Having established that MG132 and gliotoxin decrease NF-κB activity and induce significant levels of apoptosis in HRS cells, we attempted to determine whether these effects were caspase mediated. Previous investigations by our group revealed a critical link between caspase-3 activity and CD95-induced apoptosis in HRS cells (34). Preincubation with z-VEID-FMK and z-IETD-FMK demonstrated significant decreases in CD95-induced apoptosis in sensitive CHD cell lines (L428 and HS445), suggesting that in addition to caspase-3, caspase-6, and caspase-8 are also important mediators of CD95-induced apoptosis in HRS cells. Two recent studies have shown a possible link between NF-κB activity and caspases. Ravi et al. demonstrated that inhibition of NF-κB activity in Jurkat cells undergoing CD95-induced apoptosis is a consequence of the proteolytic cleavage of both p50 and Rel A by caspase-3-related proteases (53). Furthermore, the apoptotic effect of proteasome inhibition demonstrated in CLL cells by Chandra et al. was found to be related to caspase activation (19). Specifically, the broad caspase inhibitor z-VAD-FMK completely blocked MG132-induced DNA fragmentation and surface exposure of phosphatidylserine (annexin staining), revealing that caspase activity was required for proteasome inhibitor-induced apoptosis in CLL cells (19). Although we preincubated the HRS cell from all CHD cell lines with a variety of caspase inhibitors, including z-VAD-FMK, no significant decreases in either MG132- or gliotoxin-induced apoptosis was observed with the exception of the concentration-dependent inhibition of MG132-induced apoptosis in HS445. This finding suggests that the caspase pathway was involved, at least in part, in MG132-induced apoptosis in HS445 cells. Previously, we have shown that KMH2 has markedly diminished caspase-3 compared with other CHD cell lines (34). Given this finding, a similar degree of proteasome inhibition-induced apoptosis was demonstrated in KMH2 compared with the other CHD cell lines, providing additional evidence that caspase-3 is not involved in this apoptotic process. Furthermore, HRS cells from all three cell lines failed to demonstrate a significant increase in caspase-3 functional activity after 24- and 48-hour incubation with MG132 or gliotoxin.
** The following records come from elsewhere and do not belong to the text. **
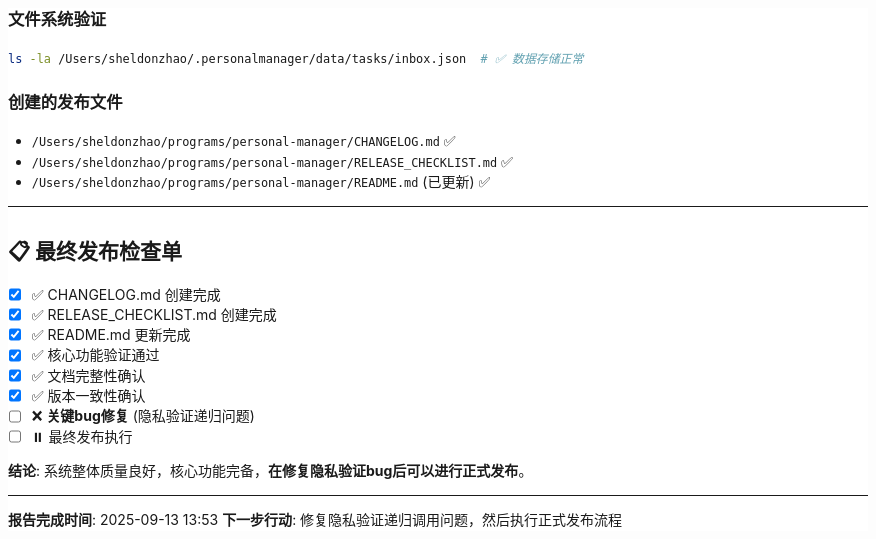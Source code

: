 ### 文件系统验证
```bash
ls -la /Users/sheldonzhao/.personalmanager/data/tasks/inbox.json  # ✅ 数据存储正常
```

### 创建的发布文件
- `/Users/sheldonzhao/programs/personal-manager/CHANGELOG.md` ✅
- `/Users/sheldonzhao/programs/personal-manager/RELEASE_CHECKLIST.md` ✅
- `/Users/sheldonzhao/programs/personal-manager/README.md` (已更新) ✅

---

## 📋 最终发布检查单

- [x] ✅ CHANGELOG.md 创建完成
- [x] ✅ RELEASE_CHECKLIST.md 创建完成
- [x] ✅ README.md 更新完成
- [x] ✅ 核心功能验证通过
- [x] ✅ 文档完整性确认
- [x] ✅ 版本一致性确认
- [ ] ❌ **关键bug修复** (隐私验证递归问题)
- [ ] ⏸️ 最终发布执行

**结论**: 系统整体质量良好，核心功能完备，**在修复隐私验证bug后可以进行正式发布**。

---

**报告完成时间**: 2025-09-13 13:53
**下一步行动**: 修复隐私验证递归调用问题，然后执行正式发布流程
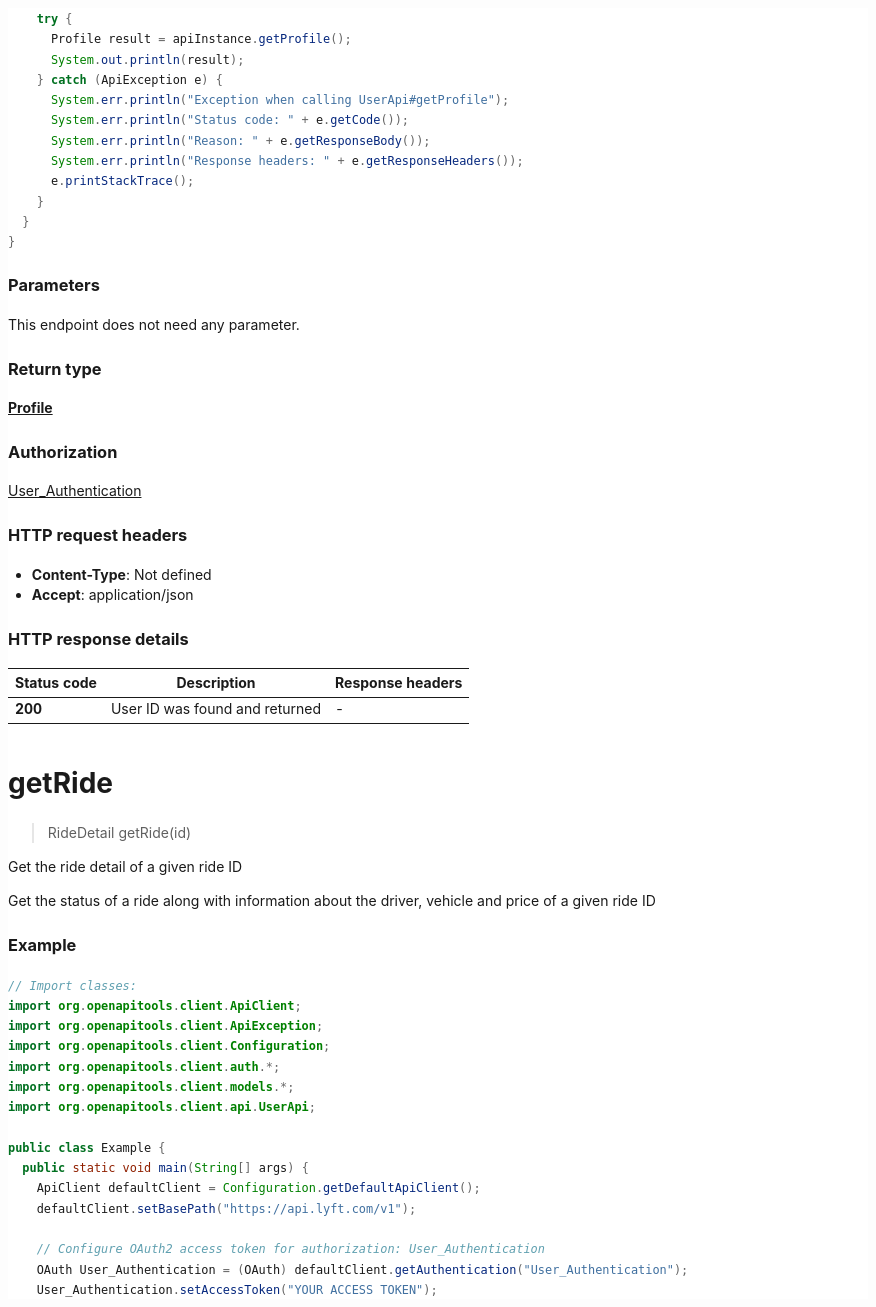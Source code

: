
 ```java
    try {
      Profile result = apiInstance.getProfile();
      System.out.println(result);
    } catch (ApiException e) {
      System.err.println("Exception when calling UserApi#getProfile");
      System.err.println("Status code: " + e.getCode());
      System.err.println("Reason: " + e.getResponseBody());
      System.err.println("Response headers: " + e.getResponseHeaders());
      e.printStackTrace();
    }
  }
}
```

### Parameters
This endpoint does not need any parameter.

### Return type

[**Profile**](Profile.md)

### Authorization

[User_Authentication](../README.md#User_Authentication)

### HTTP request headers

 - **Content-Type**: Not defined
 - **Accept**: application/json

### HTTP response details
| Status code | Description | Response headers |
|-------------|-------------|------------------|
| **200** | User ID was found and returned |  -  |

<a id="getRide"></a>
# **getRide**
> RideDetail getRide(id)

Get the ride detail of a given ride ID

Get the status of a ride along with information about the driver, vehicle and price of a given ride ID 

### Example
```java
// Import classes:
import org.openapitools.client.ApiClient;
import org.openapitools.client.ApiException;
import org.openapitools.client.Configuration;
import org.openapitools.client.auth.*;
import org.openapitools.client.models.*;
import org.openapitools.client.api.UserApi;

public class Example {
  public static void main(String[] args) {
    ApiClient defaultClient = Configuration.getDefaultApiClient();
    defaultClient.setBasePath("https://api.lyft.com/v1");
    
    // Configure OAuth2 access token for authorization: User_Authentication
    OAuth User_Authentication = (OAuth) defaultClient.getAuthentication("User_Authentication");
    User_Authentication.setAccessToken("YOUR ACCESS TOKEN");
```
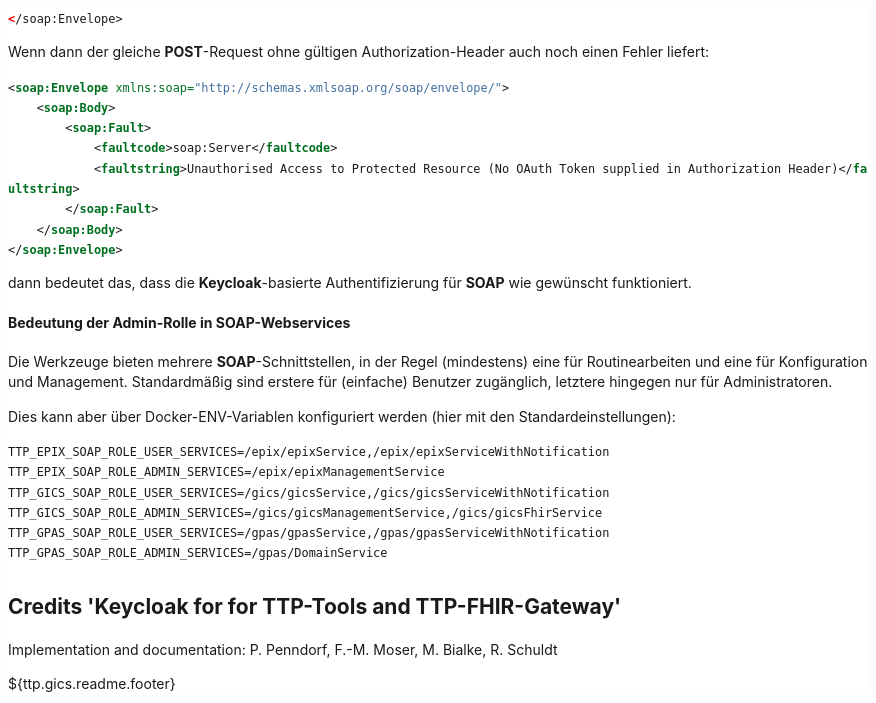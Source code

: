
 ```xml
</soap:Envelope>
```

Wenn dann der gleiche **POST**-Request ohne gültigen Authorization-Header auch noch einen Fehler liefert:

```xml
<soap:Envelope xmlns:soap="http://schemas.xmlsoap.org/soap/envelope/">
	<soap:Body>
		<soap:Fault>
			<faultcode>soap:Server</faultcode>
			<faultstring>Unauthorised Access to Protected Resource (No OAuth Token supplied in Authorization Header)</faultstring>
		</soap:Fault>
	</soap:Body>
</soap:Envelope>
```

dann bedeutet das, dass die **Keycloak**-basierte Authentifizierung für **SOAP** wie 
gewünscht funktioniert. 

#### Bedeutung der Admin-Rolle in **SOAP-Webservices**

Die Werkzeuge bieten mehrere **SOAP**-Schnittstellen, in der Regel (mindestens) eine für 
Routinearbeiten und eine für Konfiguration und Management. Standardmäßig sind erstere 
für (einfache) Benutzer zugänglich, letztere hingegen nur für Administratoren. 

Dies kann aber über Docker-ENV-Variablen konfiguriert werden (hier mit den 
Standardeinstellungen):

```shell
TTP_EPIX_SOAP_ROLE_USER_SERVICES=/epix/epixService,/epix/epixServiceWithNotification
TTP_EPIX_SOAP_ROLE_ADMIN_SERVICES=/epix/epixManagementService
TTP_GICS_SOAP_ROLE_USER_SERVICES=/gics/gicsService,/gics/gicsServiceWithNotification
TTP_GICS_SOAP_ROLE_ADMIN_SERVICES=/gics/gicsManagementService,/gics/gicsFhirService
TTP_GPAS_SOAP_ROLE_USER_SERVICES=/gpas/gpasService,/gpas/gpasServiceWithNotification
TTP_GPAS_SOAP_ROLE_ADMIN_SERVICES=/gpas/DomainService
```

## Credits 'Keycloak for for TTP-Tools and TTP-FHIR-Gateway' ##

Implementation and documentation: P. Penndorf, F.-M. Moser, M. Bialke, R. Schuldt

${ttp.gics.readme.footer}

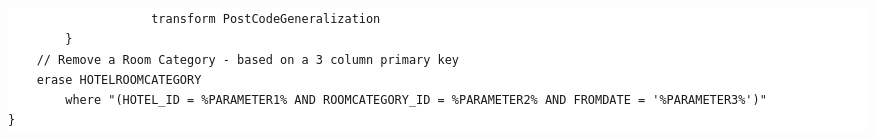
 ```ano
                    transform PostCodeGeneralization
        }
    // Remove a Room Category - based on a 3 column primary key
    erase HOTELROOMCATEGORY
        where "(HOTEL_ID = %PARAMETER1% AND ROOMCATEGORY_ID = %PARAMETER2% AND FROMDATE = '%PARAMETER3%')"
}
```
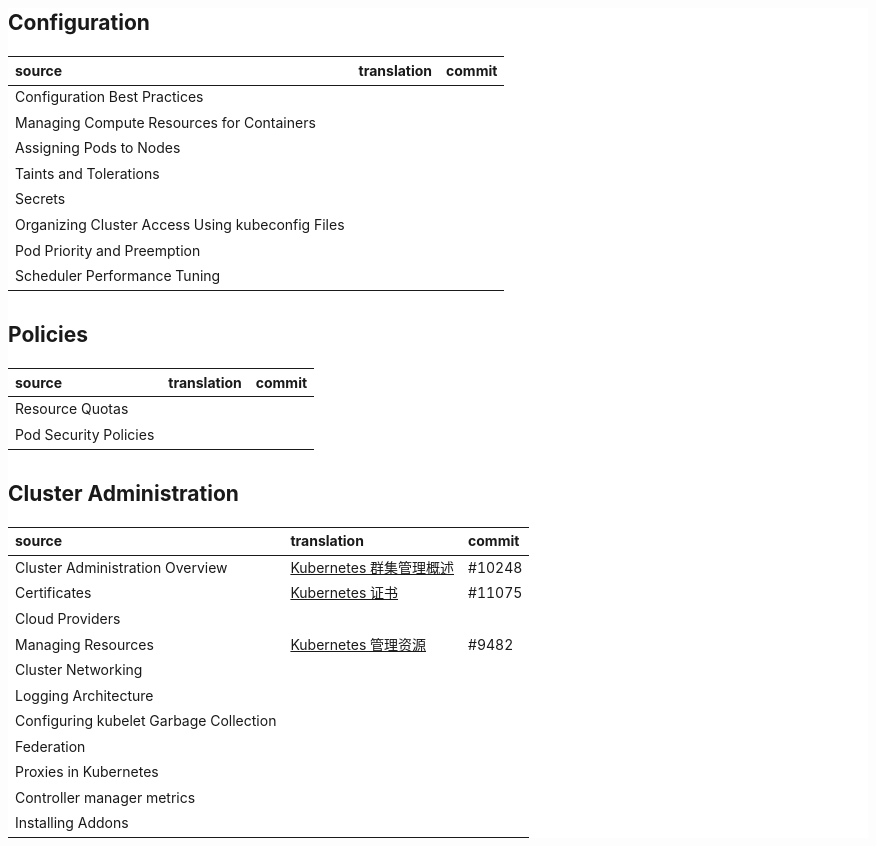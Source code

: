 ## Configuration

| source                                           | translation | commit |
| :----------------------------------------------- | :---------- | :----- |
| Configuration Best Practices                     |             |        |
| Managing Compute Resources for Containers        |             |        |
| Assigning Pods to Nodes                          |             |        |
| Taints and Tolerations                           |             |        |
| Secrets                                          |             |        |
| Organizing Cluster Access Using kubeconfig Files |             |        |
| Pod Priority and Preemption                      |             |        |
| Scheduler Performance Tuning                     |             |        |

## Policies

| source                | translation | commit |
| :-------------------- | :---------- | :----- |
| Resource Quotas       |             |        |
| Pod Security Policies |             |        |

## Cluster Administration

| source                                 | translation                                                                                                    | commit |
| :------------------------------------- | :------------------------------------------------------------------------------------------------------------- | :----- |
| Cluster Administration Overview        | [Kubernetes 群集管理概述](/2018/09/kubernetes_concepts_cluster-administration_cluster-administration-overview) | #10248 |
| Certificates                           | [Kubernetes 证书](/2018/09/kubernetes_concepts_cluster-administration_certificates)                            | #11075 |
| Cloud Providers                        |                                                                                                                |        |
| Managing Resources                     | [Kubernetes 管理资源](/2018/09/kubernetes_concepts_cluster-administration_manage-deployment)                   | #9482  |
| Cluster Networking                     |                                                                                                                |        |
| Logging Architecture                   |                                                                                                                |        |
| Configuring kubelet Garbage Collection |                                                                                                                |        |
| Federation                             |                                                                                                                |        |
| Proxies in Kubernetes                  |                                                                                                                |        |
| Controller manager metrics             |                                                                                                                |        |
| Installing Addons                      |                                                                                                                |        |
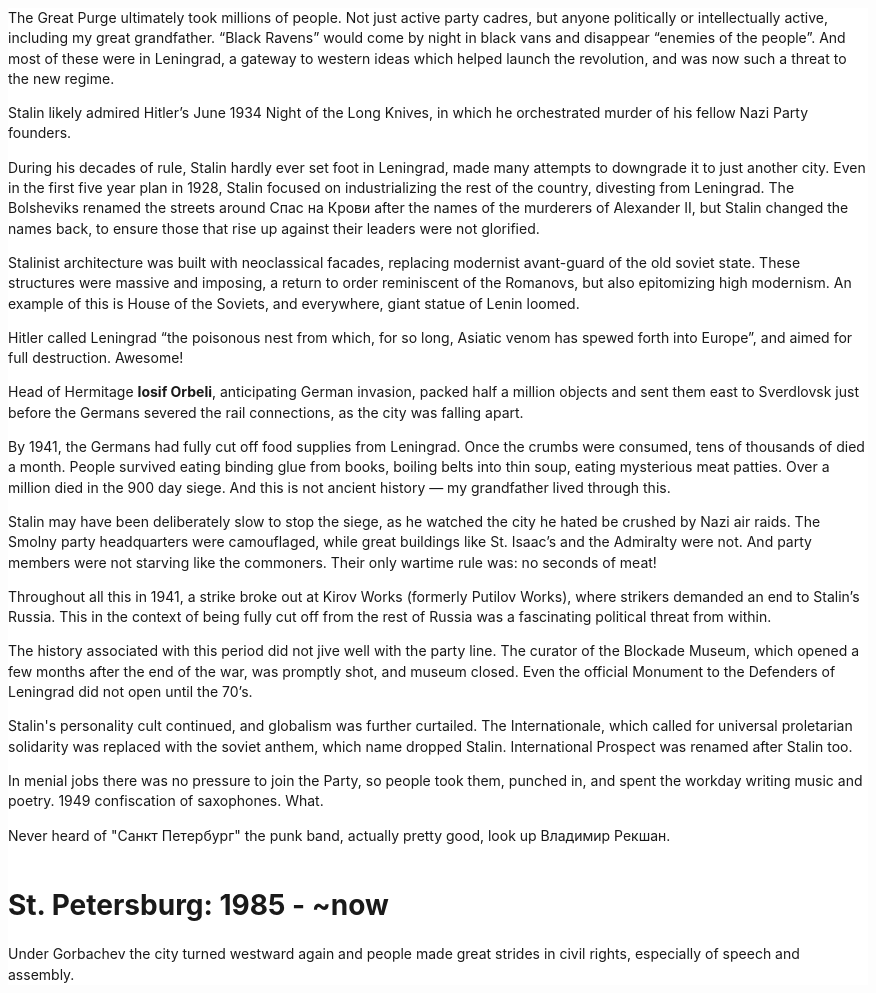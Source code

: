 The Great Purge ultimately took millions of people. Not just active party cadres, but anyone politically or intellectually active, including my great grandfather. “Black Ravens” would come by night in black vans and disappear “enemies of the people”. And most of these were in Leningrad, a gateway to western ideas which helped launch the revolution, and was now such a threat to the new regime.

Stalin likely admired Hitler’s June 1934 Night of the Long Knives, in which he orchestrated murder of his fellow Nazi Party founders.

During his decades of rule, Stalin hardly ever set foot in Leningrad, made many attempts to downgrade it to just another city. Even in the first five year plan in 1928, Stalin focused on industrializing the rest of the country, divesting from Leningrad. The Bolsheviks renamed the streets around Спас на Крови after the names of the murderers of Alexander II, but Stalin changed the names back, to ensure those that rise up against their leaders were not glorified.

Stalinist architecture was built with neoclassical facades, replacing modernist avant-guard of the old soviet state. These structures were massive and imposing, a return to order reminiscent of the Romanovs, but also epitomizing high modernism. An example of this is House of the Soviets, and everywhere, giant statue of Lenin loomed.

Hitler called Leningrad “the poisonous nest from which, for so long, Asiatic venom has spewed forth into Europe”, and aimed for full destruction. Awesome!

Head of Hermitage **Iosif Orbeli**, anticipating German invasion, packed half a million objects and sent them east to Sverdlovsk just before the Germans severed the rail connections, as the city was falling apart.

By 1941, the Germans had fully cut off food supplies from Leningrad. Once the crumbs were consumed, tens of thousands of died a month. People survived eating binding glue from books, boiling belts into thin soup, eating mysterious meat patties. Over a million died in the 900 day siege. And this is not ancient history — my grandfather lived through this.

Stalin may have been deliberately slow to stop the siege, as he watched the city he hated be crushed by Nazi air raids. The Smolny party headquarters were camouflaged, while great buildings like St. Isaac’s and the Admiralty were not. And party members were not starving like the commoners. Their only wartime rule was: no seconds of meat!

Throughout all this in 1941, a strike broke out at Kirov Works (formerly Putilov Works), where strikers demanded an end to Stalin’s Russia. This in the context of being fully cut off from the rest of Russia was a fascinating political threat from within. 

The history associated with this period did not jive well with the party line. The curator of the Blockade Museum, which opened a few months after the end of the war, was promptly shot, and museum closed. Even the official Monument to the Defenders of Leningrad did not open until the 70’s.

Stalin's personality cult continued, and globalism was further curtailed. The Internationale, which called for universal proletarian solidarity was replaced with the soviet anthem, which name dropped Stalin. International Prospect was renamed after Stalin too.

In menial jobs there was no pressure to join the Party, so people took them, punched in, and spent the workday writing music and poetry. 1949 confiscation of saxophones. What.

Never heard of "Санкт Петербург" the punk band, actually pretty good, look up Владимир Рекшан.

# St. Petersburg: 1985 - ~now

Under Gorbachev the city turned westward again and people made great strides in civil rights, especially of speech and assembly. 

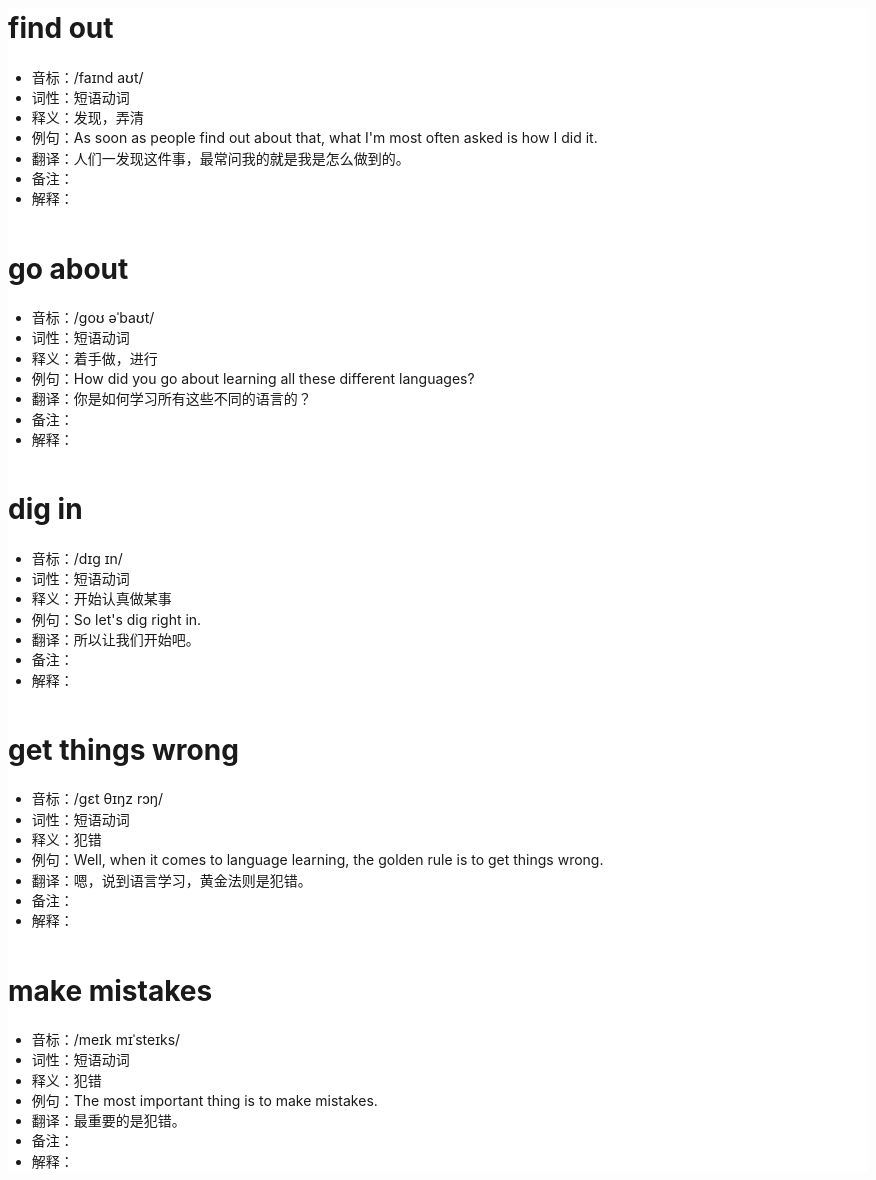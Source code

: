 # find out
- 音标：/faɪnd aʊt/
- 词性：短语动词
- 释义：发现，弄清
- 例句：As soon as people find out about that, what I'm most often asked is how I did it.
- 翻译：人们一发现这件事，最常问我的就是我是怎么做到的。
- 备注：
- 解释：

# go about
- 音标：/ɡoʊ əˈbaʊt/
- 词性：短语动词
- 释义：着手做，进行
- 例句：How did you go about learning all these different languages? 
- 翻译：你是如何学习所有这些不同的语言的？
- 备注：
- 解释：

# dig in
- 音标：/dɪɡ ɪn/
- 词性：短语动词
- 释义：开始认真做某事
- 例句：So let's dig right in.
- 翻译：所以让我们开始吧。
- 备注：
- 解释：

# get things wrong
- 音标：/ɡɛt θɪŋz rɔŋ/
- 词性：短语动词
- 释义：犯错
- 例句：Well, when it comes to language learning, the golden rule is to get things wrong. 
- 翻译：嗯，说到语言学习，黄金法则是犯错。
- 备注：
- 解释：

# make mistakes
- 音标：/meɪk mɪˈsteɪks/
- 词性：短语动词
- 释义：犯错
- 例句：The most important thing is to make mistakes.
- 翻译：最重要的是犯错。
- 备注：
- 解释：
As a whole, these findings suggest that caspase-3 does not play a significant role in MG132- or gliotoxin-induced apoptosis in HRS cells.

CONCLUSION

In summary, we demonstrate that NF-κB is constitutively expressed in both CHD and NLPHD and chemical inhibition of the ubiquitin-proteasome pathway by MG132 and gliotoxin results in both significantly decreased levels of NF-κB activity and markedly increased apoptosis of HRS cells. Furthermore, we also show that the effects of these proteasome inhibitors generally occur independent of caspase-mediated apoptosis in HRS cells. These findings support previous studies that demonstrate that constitutive expression of NF-κB activity is required for resistance to apoptosis in HRS cells. Additional studies of the effects of proteasome inhibitors on HRS cells may provide valuable insights into the pathogenesis of Hodgkin’s disease and potentially create novel therapeutic opportunities for the treatment of these and other neoplasms.